Examples that do not fit:

Operations that need to be atomic across services with no intermediate visibility — use TCC or 2PC instead.
Operations short enough that synchronous calls are fine.
Operations with no business undo — sending a one-way notification, an irreversible payment to an external party.

Orchestration vs Choreography

Sagas come in two architectural styles. Both correct; the choice is about coupling, observability, and team boundaries.

Orchestration

A central orchestrator service knows the workflow and tells each participant what to do next.

[Orchestrator]
     │
     ├─▶ Inventory.reserve(orderId)        ──ack──▶
     │
     ├─▶ Payment.charge(orderId, amount)   ──ack──▶
     │
     └─▶ Shipping.schedule(orderId)        ──ack──▶

The orchestrator owns the workflow's state machine.

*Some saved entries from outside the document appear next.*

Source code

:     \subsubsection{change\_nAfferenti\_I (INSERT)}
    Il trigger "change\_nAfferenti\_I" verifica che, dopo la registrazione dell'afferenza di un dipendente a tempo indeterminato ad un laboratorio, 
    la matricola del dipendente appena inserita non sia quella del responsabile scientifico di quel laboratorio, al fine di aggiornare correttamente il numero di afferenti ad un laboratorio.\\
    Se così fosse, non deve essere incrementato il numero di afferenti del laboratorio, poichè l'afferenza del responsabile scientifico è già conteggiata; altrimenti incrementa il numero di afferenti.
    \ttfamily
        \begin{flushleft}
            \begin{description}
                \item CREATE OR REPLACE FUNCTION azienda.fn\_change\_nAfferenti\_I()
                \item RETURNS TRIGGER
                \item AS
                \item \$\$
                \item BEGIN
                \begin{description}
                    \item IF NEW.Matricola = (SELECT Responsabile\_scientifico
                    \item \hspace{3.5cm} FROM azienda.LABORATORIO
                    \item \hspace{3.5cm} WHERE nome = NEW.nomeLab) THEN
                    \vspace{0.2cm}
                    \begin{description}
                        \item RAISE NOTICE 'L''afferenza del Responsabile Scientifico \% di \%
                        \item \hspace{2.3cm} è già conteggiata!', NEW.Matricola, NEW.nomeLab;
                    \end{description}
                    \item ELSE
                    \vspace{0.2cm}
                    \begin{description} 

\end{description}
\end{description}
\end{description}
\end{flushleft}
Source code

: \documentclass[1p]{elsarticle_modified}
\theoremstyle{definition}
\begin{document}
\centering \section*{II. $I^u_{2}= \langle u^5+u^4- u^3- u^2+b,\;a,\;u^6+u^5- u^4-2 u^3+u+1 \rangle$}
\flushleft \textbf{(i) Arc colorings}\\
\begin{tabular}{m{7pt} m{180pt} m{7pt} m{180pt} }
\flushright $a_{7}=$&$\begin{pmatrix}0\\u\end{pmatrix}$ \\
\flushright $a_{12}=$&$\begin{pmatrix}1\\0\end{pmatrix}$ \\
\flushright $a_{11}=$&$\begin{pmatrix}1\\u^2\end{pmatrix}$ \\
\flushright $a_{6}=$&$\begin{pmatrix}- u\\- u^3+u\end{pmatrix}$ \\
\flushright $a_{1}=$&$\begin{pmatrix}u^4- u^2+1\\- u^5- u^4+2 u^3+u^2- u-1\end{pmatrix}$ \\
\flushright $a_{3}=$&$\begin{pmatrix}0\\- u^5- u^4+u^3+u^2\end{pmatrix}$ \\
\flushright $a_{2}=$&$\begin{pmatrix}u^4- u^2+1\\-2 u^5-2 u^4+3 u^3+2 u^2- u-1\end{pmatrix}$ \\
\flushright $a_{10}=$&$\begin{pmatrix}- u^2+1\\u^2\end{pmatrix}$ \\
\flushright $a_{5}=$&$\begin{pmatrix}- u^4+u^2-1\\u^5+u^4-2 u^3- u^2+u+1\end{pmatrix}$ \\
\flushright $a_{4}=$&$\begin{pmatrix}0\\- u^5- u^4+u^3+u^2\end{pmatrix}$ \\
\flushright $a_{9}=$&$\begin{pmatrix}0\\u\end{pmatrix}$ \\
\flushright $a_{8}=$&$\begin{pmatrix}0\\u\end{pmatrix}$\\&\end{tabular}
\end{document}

If a step fails, the orchestrator runs the compensation chain.

Pros:

The workflow is explicit, in one place, readable.
Failure handling is centralized.
Easy to observe — one log of the orchestrator shows the full saga lifecycle.
New steps are added in the orchestrator without touching all participants.

Cons:

The orchestrator becomes a critical service (uptime, correctness).
Risks coupling — participants must expose APIs shaped to the orchestrator's needs.
Conceptually centralized; conflicts with strict service autonomy.

Used heavily in modern systems via Temporal, Cadence, AWS Step Functions, Camunda, Inngest, Azure Durable Functions. The "workflow engine" category is essentially "tooling for saga orchestration."

Choreography

There is no central coordinator. Each service publishes events when its step completes; other services subscribe to the events they care about and act.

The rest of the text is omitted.